Do ponto de vista diplomático, por uma questão de pudor, não se pode acatar o argumento de que o país não se imiscui nos assuntos de outros países, uma vez que foi bem isto que o Brasil fez no Paraguai. O então presidente Lugo foi afastado do poder por um impeachment, segundo a legislação daquele país. O governo brasileiro não reconheceu o impeachment e aproveitou a ocasião para suspender esse país do Mercosul, viabilizando, desta maneira, a entrada da Venezuela. É evidente o uso de dois pesos e duas medidas.

Nesta perspectiva, poderíamos aplicar os mesmos critérios para o que se denominou chamar de “ditadura” militar brasileira, com o intuito de melhor apreciarmos a “verdade” do período, contrastada com o juízo “democrático” do governo a propósito do “socialismo do século XXI”. 
Considera-se a ditadura militar como se estendendo desde o governo Castello Branco até o fim do governo Figueiredo, quando há diferenças significativas neste longo período. O governo Castello Branco, por exemplo, tinha uma inclinação liberal, enquanto o governo Geisel foi fortemente estatizante.

Segundo esse critério, o governo Dilma se encaixaria na concepção geiselista, com forte intervenção do Estado na economia, a escolha de empresas e setores privilegiados a serem apoiados e o uso da política fiscal e de subsídios para o apoio a esses grupos. Seria Geisel de esquerda conforme essa concepção? Mais ou menos democrático? E Lula, em seu primeiro mandato, seria castellista?
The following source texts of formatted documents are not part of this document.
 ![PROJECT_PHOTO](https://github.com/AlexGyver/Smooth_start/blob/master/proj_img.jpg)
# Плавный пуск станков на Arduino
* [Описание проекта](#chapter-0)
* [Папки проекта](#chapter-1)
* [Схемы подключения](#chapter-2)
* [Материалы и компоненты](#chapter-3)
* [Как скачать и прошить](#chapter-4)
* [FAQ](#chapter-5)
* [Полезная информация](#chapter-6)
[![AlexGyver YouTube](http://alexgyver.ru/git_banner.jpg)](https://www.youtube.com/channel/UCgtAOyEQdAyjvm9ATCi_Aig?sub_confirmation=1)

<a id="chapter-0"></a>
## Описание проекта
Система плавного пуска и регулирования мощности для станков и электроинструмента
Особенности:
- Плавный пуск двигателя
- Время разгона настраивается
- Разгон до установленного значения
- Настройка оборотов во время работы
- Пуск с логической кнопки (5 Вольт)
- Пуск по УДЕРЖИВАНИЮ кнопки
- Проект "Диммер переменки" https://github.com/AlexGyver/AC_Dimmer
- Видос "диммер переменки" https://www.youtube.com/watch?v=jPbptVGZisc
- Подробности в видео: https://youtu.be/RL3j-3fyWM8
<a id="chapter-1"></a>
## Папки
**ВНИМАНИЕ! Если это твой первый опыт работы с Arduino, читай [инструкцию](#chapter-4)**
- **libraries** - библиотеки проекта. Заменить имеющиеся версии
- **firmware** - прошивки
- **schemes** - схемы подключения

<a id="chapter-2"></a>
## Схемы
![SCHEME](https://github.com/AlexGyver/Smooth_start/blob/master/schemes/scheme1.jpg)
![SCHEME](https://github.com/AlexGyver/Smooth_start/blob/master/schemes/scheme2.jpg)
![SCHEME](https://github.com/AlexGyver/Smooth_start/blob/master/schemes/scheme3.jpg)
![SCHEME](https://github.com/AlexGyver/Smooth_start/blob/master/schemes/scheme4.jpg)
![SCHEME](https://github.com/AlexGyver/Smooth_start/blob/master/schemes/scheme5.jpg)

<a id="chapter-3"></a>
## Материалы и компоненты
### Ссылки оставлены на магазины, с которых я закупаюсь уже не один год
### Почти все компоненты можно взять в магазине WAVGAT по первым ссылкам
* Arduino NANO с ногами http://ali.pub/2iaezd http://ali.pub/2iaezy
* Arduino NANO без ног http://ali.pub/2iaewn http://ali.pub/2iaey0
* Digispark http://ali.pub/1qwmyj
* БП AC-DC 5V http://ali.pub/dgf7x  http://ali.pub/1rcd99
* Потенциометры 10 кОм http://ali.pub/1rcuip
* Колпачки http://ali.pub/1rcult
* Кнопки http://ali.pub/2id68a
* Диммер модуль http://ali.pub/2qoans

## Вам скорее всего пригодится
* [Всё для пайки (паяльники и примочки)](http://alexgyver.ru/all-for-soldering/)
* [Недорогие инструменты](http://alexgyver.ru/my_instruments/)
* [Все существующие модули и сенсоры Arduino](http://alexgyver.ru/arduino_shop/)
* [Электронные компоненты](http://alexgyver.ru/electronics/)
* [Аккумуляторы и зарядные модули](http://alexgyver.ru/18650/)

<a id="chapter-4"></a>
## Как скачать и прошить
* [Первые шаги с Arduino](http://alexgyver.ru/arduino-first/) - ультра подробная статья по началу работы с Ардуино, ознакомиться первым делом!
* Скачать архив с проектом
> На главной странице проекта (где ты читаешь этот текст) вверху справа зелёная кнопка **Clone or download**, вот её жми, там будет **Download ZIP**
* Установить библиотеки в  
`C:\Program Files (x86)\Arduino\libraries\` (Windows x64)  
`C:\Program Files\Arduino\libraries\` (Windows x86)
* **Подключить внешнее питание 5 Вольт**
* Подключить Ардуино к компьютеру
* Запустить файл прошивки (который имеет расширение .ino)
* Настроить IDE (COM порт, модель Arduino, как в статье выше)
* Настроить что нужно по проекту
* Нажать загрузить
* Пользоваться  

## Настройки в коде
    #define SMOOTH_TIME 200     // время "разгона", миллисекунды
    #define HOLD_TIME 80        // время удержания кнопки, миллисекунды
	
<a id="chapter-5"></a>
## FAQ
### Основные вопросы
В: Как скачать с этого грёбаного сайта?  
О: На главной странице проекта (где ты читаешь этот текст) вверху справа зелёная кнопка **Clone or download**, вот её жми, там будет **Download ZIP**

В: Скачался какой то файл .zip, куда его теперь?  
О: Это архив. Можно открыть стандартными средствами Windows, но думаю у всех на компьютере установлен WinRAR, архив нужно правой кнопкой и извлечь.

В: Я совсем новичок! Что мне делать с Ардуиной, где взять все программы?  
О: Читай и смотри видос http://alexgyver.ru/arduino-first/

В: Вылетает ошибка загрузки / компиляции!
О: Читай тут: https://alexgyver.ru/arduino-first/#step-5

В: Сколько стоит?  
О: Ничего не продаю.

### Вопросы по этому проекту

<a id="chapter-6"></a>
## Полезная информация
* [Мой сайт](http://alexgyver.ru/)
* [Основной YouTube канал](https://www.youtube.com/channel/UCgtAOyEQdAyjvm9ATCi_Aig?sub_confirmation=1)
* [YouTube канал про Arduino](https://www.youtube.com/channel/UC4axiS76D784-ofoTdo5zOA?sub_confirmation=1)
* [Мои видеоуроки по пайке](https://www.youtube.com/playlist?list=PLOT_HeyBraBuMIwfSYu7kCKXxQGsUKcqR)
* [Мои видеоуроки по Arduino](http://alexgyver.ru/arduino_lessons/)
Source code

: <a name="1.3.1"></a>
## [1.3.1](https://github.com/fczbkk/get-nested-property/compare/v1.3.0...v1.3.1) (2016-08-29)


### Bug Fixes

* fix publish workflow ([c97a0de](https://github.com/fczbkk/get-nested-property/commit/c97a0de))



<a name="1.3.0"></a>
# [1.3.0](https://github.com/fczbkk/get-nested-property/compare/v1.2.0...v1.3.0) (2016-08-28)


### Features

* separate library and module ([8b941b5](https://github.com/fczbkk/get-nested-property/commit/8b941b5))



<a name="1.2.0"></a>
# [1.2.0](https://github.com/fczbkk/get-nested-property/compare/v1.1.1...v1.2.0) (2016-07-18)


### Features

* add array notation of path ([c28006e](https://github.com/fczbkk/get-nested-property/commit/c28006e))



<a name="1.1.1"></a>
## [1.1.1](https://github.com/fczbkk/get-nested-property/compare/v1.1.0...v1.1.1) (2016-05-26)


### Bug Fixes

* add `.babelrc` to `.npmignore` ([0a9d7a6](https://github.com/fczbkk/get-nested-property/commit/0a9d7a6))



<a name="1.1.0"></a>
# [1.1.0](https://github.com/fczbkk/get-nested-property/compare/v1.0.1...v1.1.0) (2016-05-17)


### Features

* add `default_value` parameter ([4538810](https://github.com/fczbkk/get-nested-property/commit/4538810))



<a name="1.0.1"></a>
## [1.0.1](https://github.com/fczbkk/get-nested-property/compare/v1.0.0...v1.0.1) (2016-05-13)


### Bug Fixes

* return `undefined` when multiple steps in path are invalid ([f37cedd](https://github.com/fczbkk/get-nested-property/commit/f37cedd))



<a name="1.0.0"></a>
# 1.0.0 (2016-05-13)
Durante o período do governo Castello Branco (1964 a 1967) até o Ato Institucional nº5, promulgado por Costa e Silva, em dezembro de 1968, o país gozava de ampla liberdade. Foi esse ato extinto em 1978, por Geisel, e o habeas corpus, restaurado. Penso não ser atrevido dizer que as liberdades civis eram muito mais respeitadas do que o são nos países que, atualmente, encarnam o “socialismo do século XXI”.

A gozação, para não dizer a sátira e a ironia do “Pasquim”, começou em 1969, quando o regime militar tinha endurecido e a ditadura propriamente dita se estabeleceu. Isto é, a ditadura tolerou o “Pasquim”, enquanto os governos bolivarianos não toleram qualquer crítica, muito menos aquela que se faz através da sátira que atinge os seus líderes.

A greve do ABC, sob liderança de Lula, então presidente do Sindicato dos Metalúrgicos de São Bernardo do Campo e Diadema, foi um marco no Brasil, abrindo efetivamente caminho para a liberdade de participação sindical. Ocorreu em 1974, sob o governo Geisel. A partir dela novas greves se estenderam de 1978 e 1980, já no governo Figueiredo. Imaginem algo semelhante nos países bolivarianos! Por muito menos, os “socialistas” enviam as suas milícias e fazem uso de perseguições, assassinato, prisões e tortura.

A Lei da Anistia, negociada entre militares democratas, políticos do establishment e a oposição do MDB, com amplo apoio da sociedade civil, foi assinada por Figueiredo, em agosto de 1979, abrindo realmente caminho para a redemocratização do país. São os próprios militares que tomaram a iniciativa de abandonar o poder.

Sem dúvida a “democracia” bolivariana consegue ser mais dura do que a ditadura brasileira nesses períodos!